Wearing blue, long-sleeved shirts and work boots, the men buzzed around Haiti's drainage ditches, stagnant water, and piles of garbage to determine what sort of creatures were thriving and what they could do to reduce their numbers.

Recommended: Where does Haiti stand three years after its 7.0 earthquake?

“Our mission is to evaluate, look, listen and learn,” said Rob Lederer, NPMA’s executive vice president. “This is not a public relations opportunity. We want to figure out what the greatest public health threats are facing the Haitian people, go back to the states, come up with a plan, and then help the government of Haiti implement it.”

Working with the country’s four major pest control companies, as well as the Minister of Environment, NPMA hopes to identify trouble spots in a country where insects and rodents are as numerous as the growing piles of garbage. The increase in identified cases of malaria and dengue fever – diseases related to pests – has been moderate so far, but there are concerns of much larger problems if action isn't taken.

Pests need food, water and a place to live; garbage is their nirvana. The estimated 2 million residents of Port-au-Prince produce between 1,500 and 2,000 tons of trash a day, most of which is either scattered on the side of the road or gathered in piles that then block it. This has been the case for decades.

Of the country’s 70 vehicles earmarked for garbage pickup, only 40 are functional. The country’s waste management agency director, Harry Toussaint, says he lacks spare parts, tires, and lubricants. His budget is just 180,000,000 gourdes (approximately $4.5 million).

“Ideally,” Toussaint says “we should be going door-to-door for pickup, but with more people living in the streets, there’s more trash to pick up, and it’s even harder to get to than before [the quake] because of the rubble.”

The Jan. 12 earthquake generated enough debris to fill the Louisiana Superdome five times – approximately 20-25 million cubic yards.

With the proliferation of tent camps, sanitation is the delegation’s No. 1 concern. The aid groups in charge of toilet facilities have nearly reached the international standard of one toilet per 20 people, but there are still large numbers who prefer open fields and plastic bags.
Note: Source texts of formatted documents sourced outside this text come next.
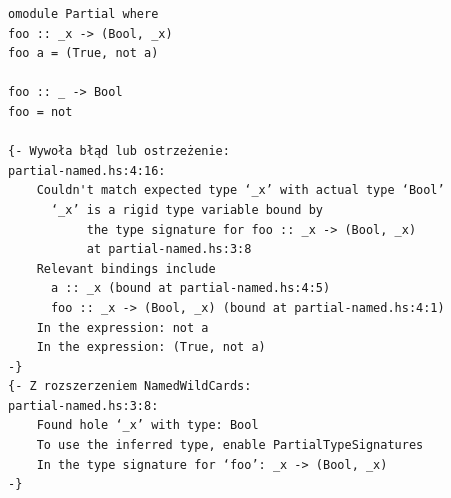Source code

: \begin{lstlisting}[float,label={lst:partialsigs_named_wcs},
                   caption={Demonstracja różnicy między zmienną z podkreślnikiem i nazwanym wieloznacznikiem.}]
omodule Partial where
foo :: _x -> (Bool, _x)
foo a = (True, not a)

foo :: _ -> Bool
foo = not

{- Wywoła błąd lub ostrzeżenie:
partial-named.hs:4:16:
    Couldn't match expected type ‘_x’ with actual type ‘Bool’
      ‘_x’ is a rigid type variable bound by
           the type signature for foo :: _x -> (Bool, _x)
           at partial-named.hs:3:8
    Relevant bindings include
      a :: _x (bound at partial-named.hs:4:5)
      foo :: _x -> (Bool, _x) (bound at partial-named.hs:4:1)
    In the expression: not a
    In the expression: (True, not a)
-}
{- Z rozszerzeniem NamedWildCards:
partial-named.hs:3:8:
    Found hole ‘_x’ with type: Bool
    To use the inferred type, enable PartialTypeSignatures
    In the type signature for ‘foo’: _x -> (Bool, _x)
-}
\end{lstlisting}
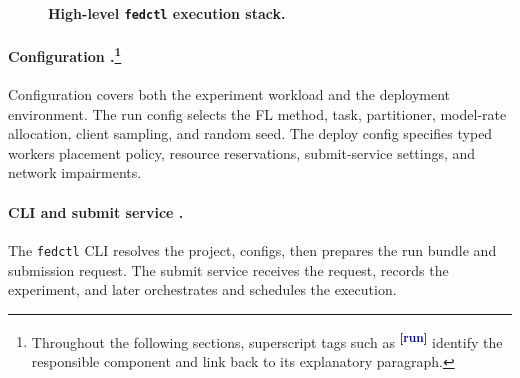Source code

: \begin{figure}[!htbp]
\caption{\textbf{High-level \texttt{fedctl} execution stack.}}
\label{fig:fedctl_overview}
\end{figure}

\hypertarget{implcomp:run}{}\hypertarget{implcomp:dep}{}
\paragraph[Configuration.]{Configuration .\footnote{Throughout the following sections, superscript tags such as \textsuperscript{\textbf{\textcolor{darkblue}{[run]}}} identify the responsible component and link back to its explanatory paragraph.}}
Configuration covers both the experiment workload and the deployment environment. The run config selects the FL method, task, partitioner, model-rate allocation, client sampling, and random seed. The deploy config specifies typed workers placement policy, resource reservations, submit-service settings, and network impairments.

\hypertarget{implcomp:request}{}
\paragraph[CLI and submit service.]{CLI and submit service .}
The \texttt{fedctl} CLI resolves the project, configs, then prepares the run bundle and submission request. The submit service receives the request, records the experiment, and later orchestrates and schedules the execution.

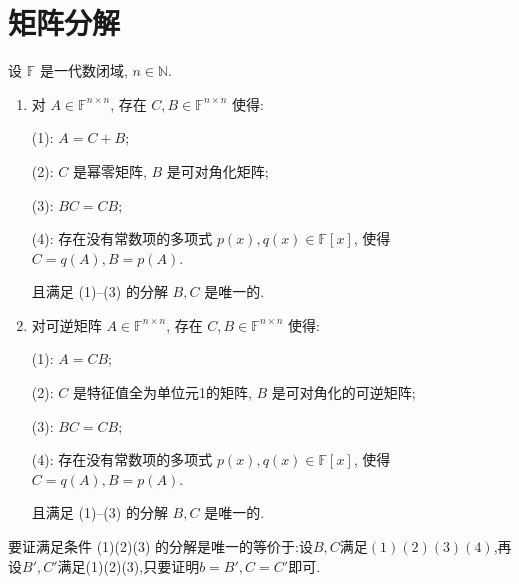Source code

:\documentclass[../../main.tex]{subfiles}
\begin{document}
\section{矩阵分解}

\begin{theorem}\label{theorem:Jordan-Chevalley分解}
设 \( \mathbb{F} \) 是一代数闭域, \( n \in \mathbb{N} \).
\begin{enumerate}
\item 对 \( A \in \mathbb{F}^{n \times n} \), 存在 \( C, B \in \mathbb{F}^{n \times n} \) 使得:

(1): \( A = C + B \);

(2): \( C \) 是幂零矩阵, \( B \) 是可对角化矩阵;

(3): \( BC = CB \);

(4): 存在没有常数项的多项式 \( p(x), q(x) \in \mathbb{F}[x] \), 使得 \( C = q(A), B = p(A) \). 

且满足 (1)--(3) 的分解 \( B, C \) 是唯一的.


\item  对可逆矩阵 \( A \in \mathbb{F}^{n \times n} \), 存在 \( C, B \in \mathbb{F}^{n \times n} \) 使得:

(1): \( A = CB \);

(2): \( C \) 是特征值全为单位元1的矩阵, \( B \) 是可对角化的可逆矩阵;

(3): \( BC = CB \);

(4): 存在没有常数项的多项式 \( p(x), q(x) \in \mathbb{F}[x] \), 使得 \( C = q(A), B = p(A) \).

且满足 (1)--(3) 的分解 \( B, C \) 是唯一的.
\end{enumerate}
\end{theorem}
\begin{remark}
要证满足条件 (1)(2)(3) 的分解是唯一的等价于:设$B,C$满足$(1)(2)(3)(4)$,再设$B',C'$满足(1)(2)(3),只要证明$b=B',C=C'$即可.
\end{remark}
\end{document}
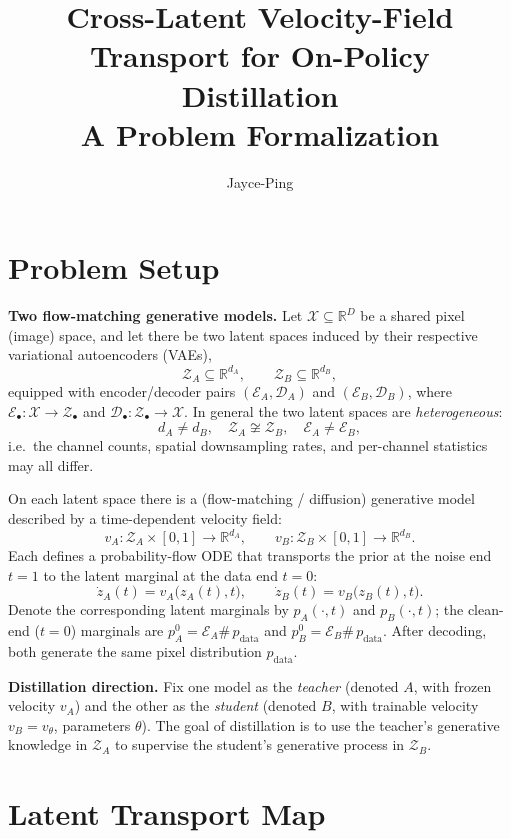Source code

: \documentclass[11pt,a4paper]{article}
\title{\textbf{Cross-Latent Velocity-Field Transport for On-Policy Distillation}\\[0.3em]
\large A Problem Formalization}
\author{Jayce-Ping}
\date{}
\newcommand{\R}{\mathbb{R}}
\newcommand{\Xspace}{\mathcal{X}}
\newcommand{\Za}{\mathcal{Z}_{A}}
\newcommand{\Zb}{\mathcal{Z}_{B}}
\newcommand{\Enc}{\mathcal{E}}
\newcommand{\Dec}{\mathcal{D}}
\newcommand{\push}{\#}
\theoremstyle{definition}
\begin{document}
\maketitle

\section{Problem Setup}
\label{sec:setup}

\textbf{Two flow-matching generative models.}
Let $\Xspace\subseteq\R^{D}$ be a shared pixel (image) space, and let there be two
latent spaces induced by their respective variational autoencoders (VAEs),
\[
\Za\subseteq\R^{d_A},\qquad \Zb\subseteq\R^{d_B},
\]
equipped with encoder/decoder pairs $(\Enc_A,\Dec_A)$ and $(\Enc_B,\Dec_B)$, where
$\Enc_\bullet:\Xspace\to\mathcal{Z}_\bullet$ and $\Dec_\bullet:\mathcal{Z}_\bullet\to\Xspace$.
In general the two latent spaces are \emph{heterogeneous}:
\[
d_A\neq d_B,\quad \Za\not\cong\Zb,\quad \Enc_A\neq\Enc_B,
\]
i.e.\ the channel counts, spatial downsampling rates, and per-channel statistics may all differ.

On each latent space there is a (flow-matching / diffusion) generative model described by a
time-dependent velocity field:
\[
v_A:\Za\times[0,1]\to\R^{d_A},
\qquad
v_B:\Zb\times[0,1]\to\R^{d_B}.
\]
Each defines a probability-flow ODE that transports the prior at the noise end $t=1$ to the
latent marginal at the data end $t=0$:
\begin{equation}
\dot z_A(t) = v_A\big(z_A(t),t\big),
\qquad
\dot z_B(t) = v_B\big(z_B(t),t\big).
\label{eq:pf-ode}
\end{equation}
Denote the corresponding latent marginals by $p_A(\cdot,t)$ and $p_B(\cdot,t)$; the clean-end
($t=0$) marginals are $p_A^{0}=\Enc_A\push\, p_{\mathrm{data}}$ and
$p_B^{0}=\Enc_B\push\, p_{\mathrm{data}}$. After decoding, both generate the same pixel
distribution $p_{\mathrm{data}}$.

\textbf{Distillation direction.}
Fix one model as the \emph{teacher} (denoted $A$, with frozen velocity $v_A$) and the other as
the \emph{student} (denoted $B$, with trainable velocity $v_B=v_\theta$, parameters $\theta$).
The goal of distillation is to use the teacher's generative knowledge in $\Za$ to supervise the
student's generative process in $\Zb$.

\section{Latent Transport Map}
\label{sec:transport}
\end{document}
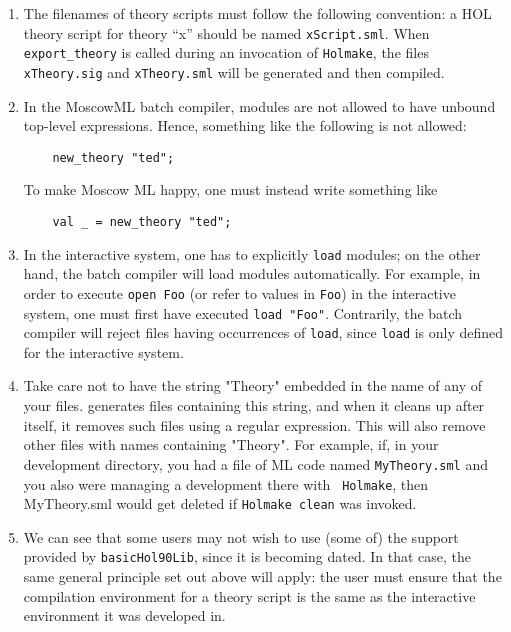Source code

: \begin{enumerate}
\item The filenames of theory scripts must follow the following
  convention: a HOL theory script for theory ``x'' should be named
  \texttt{xScript.sml}.  When \verb+export_theory+ is called during an
  invocation of \verb+Holmake+, the files \texttt{xTheory.sig} and
  \texttt{xTheory.sml} will be generated and then compiled.

\item In the MoscowML batch compiler, modules are not allowed to have
  unbound top-level expressions. Hence, something like the following
  is not allowed:
\begin{verbatim}
    new_theory "ted";
\end{verbatim}
To make Moscow ML happy, one must instead write something like
\begin{verbatim}
    val _ = new_theory "ted";
\end{verbatim}

\item In the interactive system, one has to explicitly \verb+load+
  modules; on the other hand, the batch compiler will load modules
  automatically.  For example, in order to execute \verb+open Foo+ (or
  refer to values in \verb+Foo+) in the interactive system, one must
  first have executed \verb+load "Foo"+. Contrarily, the batch
  compiler will reject files having occurrences of \verb+load+, since
  \verb+load+ is only defined for the interactive system.

\item Take care not to have the string "Theory" embedded in the name
  of any of your files. \holn{} generates files containing this
  string, and when it cleans up after itself, it removes such files
  using a regular expression. This will also remove other files with
  names containing "Theory". For example, if, in your development
  directory, you had a file of ML code named \texttt{MyTheory.sml} and
  you also were managing a \holn{} development there with {\tt
    Holmake}, then MyTheory.sml would get deleted if {\tt Holmake
    clean} was invoked.

\item We can see that some users may not wish to use (some of) the
  support provided by \verb+basicHol90Lib+, since it is becoming
  dated. In that case, the same general principle set out above will
  apply: the user must ensure that the compilation environment for a
  theory script is the same as the interactive environment it was
  developed in.

\end{enumerate}

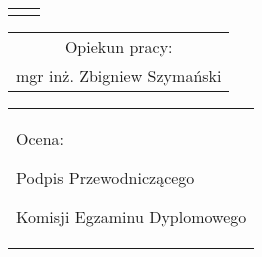 \begin{titlepage}
{\begin{center}
	\vspace*{7\baselineskip}
	\hfill\mbox{}\par\vspace*{\baselineskip}\noindent
	\begin{tabular}[b]{@{}p{3cm}@{\ }l@{}}
	    {\large\hfill } & {\large }
	\end{tabular}
	\hfill
	\begin{tabular}[b]{c}
		Opiekun pracy: \\
		{mgr inż. Zbigniew Szymański}
	\end{tabular}\par
	\vspace*{5\baselineskip}
    \begin{tabular}{p{\textwidth}}
    \begin{flushleft}
	\begin{minipage}{7cm}
	Ocena: \Dotfill
	\par\vspace{2.5\baselineskip}
	\Dotfill
	\vspace{0.5\baselineskip}
	\par\noindent
	\centerline{Podpis Przewodniczącego}
	\centerline{Komisji Egzaminu Dyplomowego}\par
	\end{minipage}
    \end{flushleft}
    \end{tabular}
    \end{center}}


\end{titlepage}
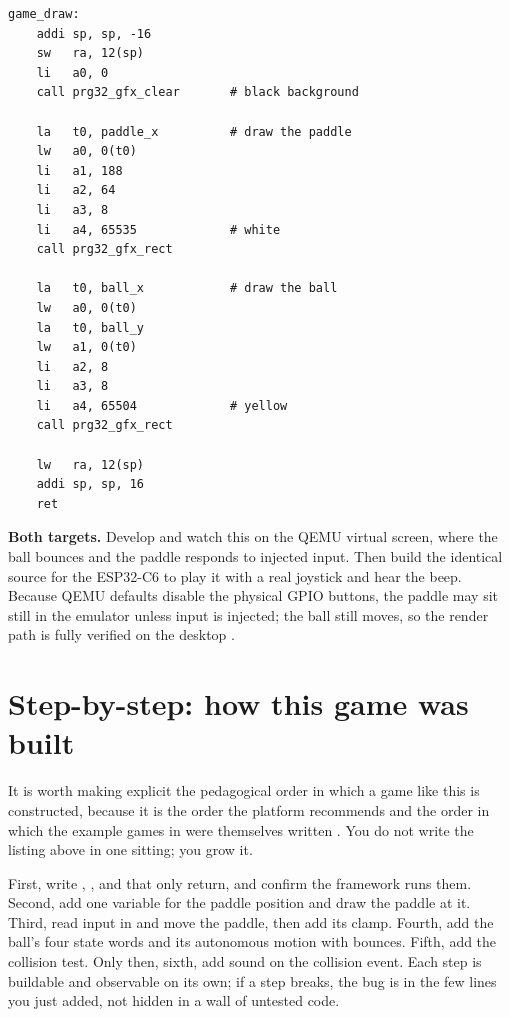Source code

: \begin{lstlisting}[style=asm,caption={The \code{draw} of the complete game. Compare it line for line with \code{pong\_graphics\_draw} in the repository.}]
game_draw:
    addi sp, sp, -16
    sw   ra, 12(sp)
    li   a0, 0
    call prg32_gfx_clear       # black background

    la   t0, paddle_x          # draw the paddle
    lw   a0, 0(t0)
    li   a1, 188
    li   a2, 64
    li   a3, 8
    li   a4, 65535             # white
    call prg32_gfx_rect

    la   t0, ball_x            # draw the ball
    lw   a0, 0(t0)
    la   t0, ball_y
    lw   a1, 0(t0)
    li   a2, 8
    li   a3, 8
    li   a4, 65504             # yellow
    call prg32_gfx_rect

    lw   ra, 12(sp)
    addi sp, sp, 16
    ret
\end{lstlisting}

\begin{prgtargets}
\textbf{Both targets.} Develop and watch this on the QEMU virtual screen, where
the ball bounces and the paddle responds to injected input. Then build the
identical source for the ESP32\nobreakdash-C6 to play it with a real joystick and hear the
beep. Because QEMU defaults disable the physical GPIO buttons, the paddle may sit
still in the emulator unless input is injected; the ball still moves, so the
render path is fully verified on the desktop \citep{prg32qemu}.
\end{prgtargets}

\section{Step-by-step: how this game was built}

It is worth making explicit the pedagogical order in which a game like this is
constructed, because it is the order the platform recommends and the order in
which the example games in  were themselves written
\citep{prg32tutorial,prg32tutorialgraphic}. You do not write the listing above in
one sitting; you grow it.

First, write , , and  that only return, and
confirm the framework runs them. Second, add one  variable for the
paddle position and draw the paddle at it. Third, read input in  and
move the paddle, then add its clamp. Fourth, add the ball's four state words and
its autonomous motion with bounces. Fifth, add the collision test. Only then,
sixth, add sound on the collision event. Each step is buildable and observable on
its own; if a step breaks, the bug is in the few lines you just added, not
hidden in a wall of untested code.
NPMA delegation members, chosen for their area of expertise, had some immediate solutions: drill holes in containers of standing water and remove sacs of food aid from the ground where they are easy prey for rats. Other suggestions required partnership with some of NPMA’s 7,000 members: put fly bait by the dumpsters, add microbes to the septic tanks to better break down hazardous waste, and set up a system to recycle the dirty water.

“Regardless of the solution,” says Frank Meek, Orkin’s International Technical and Training Director, “what it’s going to take to be successful is a change in beliefs, practices, and process. That, and education."

Mr. Meek is optimistic. By pest control standards, finding only a population of pest brewing at one of the tent camps, as opposed to an explosion of them, meant that things were still under control.

“It’s a major problem,” he said as he went off in search of more wigglers, ”but it’s not a major epidemic.”

(This story was edited after posting to correct the name and title of NPMA executive vice president Rob Lederer.)